So the government would be wise to resist the notion of creating new honorifics from our national honours system that mimic the discarded “Dame” and “Sir” titles from the former monarchy. As the American legal scholar Jay Wexler states, holding onto titles creates “a permanent class of citizens who get titles forever and can be distinguished from everyone else” which is “inconsistent with the spirit” of ensuring true political equality. Tangentially, Professor Wexler was the first to study – wait for it – laughter during sittings of the US Supreme Court. 

It is indeed no laughing matter that an important constitutional reform process has begun reviewing various areas to align with our new republican status. Let us use this opportunity to also firmly abolish the outdated colonial honorifics that clash so brazenly with the republicanism our nation has rightfully embraced. A simple “Mr/Madame President”, “President Mason,” or using no title at all is the only appropriate manner of address for our head of state and officials that accurately reflects the ideals of simplicity and equality that a modern republic like Barbados should exemplify.
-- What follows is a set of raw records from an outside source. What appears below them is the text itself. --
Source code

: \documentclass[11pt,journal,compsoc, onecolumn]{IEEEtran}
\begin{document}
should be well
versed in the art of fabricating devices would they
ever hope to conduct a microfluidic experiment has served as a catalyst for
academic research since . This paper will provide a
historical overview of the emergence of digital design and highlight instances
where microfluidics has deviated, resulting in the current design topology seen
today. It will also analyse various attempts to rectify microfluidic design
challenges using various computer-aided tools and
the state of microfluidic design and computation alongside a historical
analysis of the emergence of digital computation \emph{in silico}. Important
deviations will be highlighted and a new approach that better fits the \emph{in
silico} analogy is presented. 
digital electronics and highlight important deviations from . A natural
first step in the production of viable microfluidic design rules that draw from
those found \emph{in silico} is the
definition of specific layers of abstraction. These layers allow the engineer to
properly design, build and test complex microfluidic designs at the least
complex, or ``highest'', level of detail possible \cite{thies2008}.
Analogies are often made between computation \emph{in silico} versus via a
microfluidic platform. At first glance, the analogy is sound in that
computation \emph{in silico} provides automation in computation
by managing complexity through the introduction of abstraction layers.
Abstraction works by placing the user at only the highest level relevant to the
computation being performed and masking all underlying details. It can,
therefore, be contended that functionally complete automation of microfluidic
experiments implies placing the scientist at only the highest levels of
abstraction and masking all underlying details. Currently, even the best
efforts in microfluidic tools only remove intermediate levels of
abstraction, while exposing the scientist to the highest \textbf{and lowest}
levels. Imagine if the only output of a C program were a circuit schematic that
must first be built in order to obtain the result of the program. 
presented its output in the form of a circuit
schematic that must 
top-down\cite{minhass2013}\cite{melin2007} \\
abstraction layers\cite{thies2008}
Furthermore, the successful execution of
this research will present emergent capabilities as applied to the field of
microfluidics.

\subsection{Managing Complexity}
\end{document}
At best, retention of “The Honourable” for formal address only should be more than adequate in conveying respect and regard in a sensible honours system.

In 2021, we took the monumentally important step of finally becoming a free republic after centuries of being subsumed under colonial rule and a monarchial system. But that monumental achievement rings hollow if we allow the trappings of aristocracy and echoes of inequality to persist through the honorifics we use.  Our work of transforming Barbados into a true republic embodying liberty, democracy and equal citizenship will only be complete when we reshape our culture, norms and language to consolidate the republican principles we have attained.

Abandoning aristocratic and colonial honorifics in favour of simplicity and equality of status, just as the republican founders the world over have done, is a powerful next step in that continuing transformation to make Barbados a shining example of genuine republicanism in the 21st century. It is but one step; the next will be to bring full reality to the republican ideals we profess through both our laws and language.

We have a republic. Now we need a constitution to help us keep it.